> [Work request]
Scan the entries for lines with the word "truth" and copy those lines.

> [Raw data]
-- Opening Marker --

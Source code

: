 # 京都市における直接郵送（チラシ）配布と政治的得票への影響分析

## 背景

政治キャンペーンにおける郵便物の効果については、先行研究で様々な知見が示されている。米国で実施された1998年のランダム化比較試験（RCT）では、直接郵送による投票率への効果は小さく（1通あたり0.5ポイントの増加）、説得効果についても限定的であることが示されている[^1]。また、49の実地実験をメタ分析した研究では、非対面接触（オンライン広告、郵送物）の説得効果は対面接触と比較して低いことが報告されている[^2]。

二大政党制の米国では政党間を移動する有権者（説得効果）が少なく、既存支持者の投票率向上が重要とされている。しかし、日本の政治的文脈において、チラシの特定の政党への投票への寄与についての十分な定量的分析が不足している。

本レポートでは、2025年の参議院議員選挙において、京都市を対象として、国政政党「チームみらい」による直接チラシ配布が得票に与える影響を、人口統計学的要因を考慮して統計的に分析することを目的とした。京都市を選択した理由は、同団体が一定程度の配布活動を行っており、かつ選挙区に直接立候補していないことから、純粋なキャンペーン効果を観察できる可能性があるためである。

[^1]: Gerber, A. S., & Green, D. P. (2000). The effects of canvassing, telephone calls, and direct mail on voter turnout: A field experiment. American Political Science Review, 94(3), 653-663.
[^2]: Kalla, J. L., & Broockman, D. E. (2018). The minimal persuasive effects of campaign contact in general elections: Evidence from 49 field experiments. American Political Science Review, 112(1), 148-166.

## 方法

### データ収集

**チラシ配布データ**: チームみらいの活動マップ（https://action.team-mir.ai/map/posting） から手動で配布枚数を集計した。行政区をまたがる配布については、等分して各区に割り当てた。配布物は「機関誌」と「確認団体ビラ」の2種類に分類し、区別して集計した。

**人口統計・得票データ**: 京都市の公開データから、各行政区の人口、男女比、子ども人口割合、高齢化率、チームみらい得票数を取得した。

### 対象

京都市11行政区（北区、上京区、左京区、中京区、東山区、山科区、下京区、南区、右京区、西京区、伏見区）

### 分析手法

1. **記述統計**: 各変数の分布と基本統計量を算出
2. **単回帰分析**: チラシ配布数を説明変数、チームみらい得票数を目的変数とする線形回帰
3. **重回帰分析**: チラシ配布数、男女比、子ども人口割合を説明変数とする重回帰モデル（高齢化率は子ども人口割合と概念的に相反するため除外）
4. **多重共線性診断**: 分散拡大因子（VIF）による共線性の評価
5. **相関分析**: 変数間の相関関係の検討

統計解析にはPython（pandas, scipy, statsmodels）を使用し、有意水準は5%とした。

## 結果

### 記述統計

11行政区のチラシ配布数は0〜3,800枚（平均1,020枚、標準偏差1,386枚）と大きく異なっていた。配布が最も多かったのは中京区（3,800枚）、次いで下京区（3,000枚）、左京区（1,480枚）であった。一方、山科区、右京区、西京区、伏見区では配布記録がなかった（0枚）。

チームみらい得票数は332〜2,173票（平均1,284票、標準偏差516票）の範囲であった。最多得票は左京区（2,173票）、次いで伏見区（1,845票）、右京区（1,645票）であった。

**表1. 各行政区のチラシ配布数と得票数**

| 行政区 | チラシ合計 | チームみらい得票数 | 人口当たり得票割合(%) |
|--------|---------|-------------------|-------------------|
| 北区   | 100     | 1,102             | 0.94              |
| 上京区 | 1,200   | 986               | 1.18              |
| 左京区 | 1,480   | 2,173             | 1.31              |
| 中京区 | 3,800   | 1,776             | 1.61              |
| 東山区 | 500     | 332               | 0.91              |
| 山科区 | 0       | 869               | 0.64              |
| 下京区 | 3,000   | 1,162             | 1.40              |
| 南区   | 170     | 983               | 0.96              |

-- Closing Marker --
-- Opening Marker --

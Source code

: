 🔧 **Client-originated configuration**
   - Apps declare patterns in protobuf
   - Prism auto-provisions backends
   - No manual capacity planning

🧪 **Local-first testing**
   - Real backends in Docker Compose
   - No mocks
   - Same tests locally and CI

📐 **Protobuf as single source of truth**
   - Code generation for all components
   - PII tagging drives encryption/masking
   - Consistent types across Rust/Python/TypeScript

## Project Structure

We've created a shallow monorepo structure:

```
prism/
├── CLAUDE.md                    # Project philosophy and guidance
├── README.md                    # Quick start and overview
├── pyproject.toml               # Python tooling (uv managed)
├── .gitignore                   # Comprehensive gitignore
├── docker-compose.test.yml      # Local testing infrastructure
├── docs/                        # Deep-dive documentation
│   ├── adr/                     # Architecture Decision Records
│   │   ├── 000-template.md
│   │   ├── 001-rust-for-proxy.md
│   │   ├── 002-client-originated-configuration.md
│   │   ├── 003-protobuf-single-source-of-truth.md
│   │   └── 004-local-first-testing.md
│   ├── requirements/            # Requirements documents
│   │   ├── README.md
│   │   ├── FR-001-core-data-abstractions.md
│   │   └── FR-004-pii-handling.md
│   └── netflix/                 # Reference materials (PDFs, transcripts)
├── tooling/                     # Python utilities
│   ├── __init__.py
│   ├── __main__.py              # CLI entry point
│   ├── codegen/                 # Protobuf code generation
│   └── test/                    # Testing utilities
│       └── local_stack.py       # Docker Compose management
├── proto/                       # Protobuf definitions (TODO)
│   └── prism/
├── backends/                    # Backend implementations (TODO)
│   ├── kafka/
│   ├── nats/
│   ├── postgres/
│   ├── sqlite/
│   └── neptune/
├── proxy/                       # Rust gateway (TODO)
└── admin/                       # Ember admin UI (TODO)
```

-- Closing Marker --

> [Result for this task]
📐 **Protobuf as single source of truth**
│   │   ├── 003-protobuf-single-source-of-truth.md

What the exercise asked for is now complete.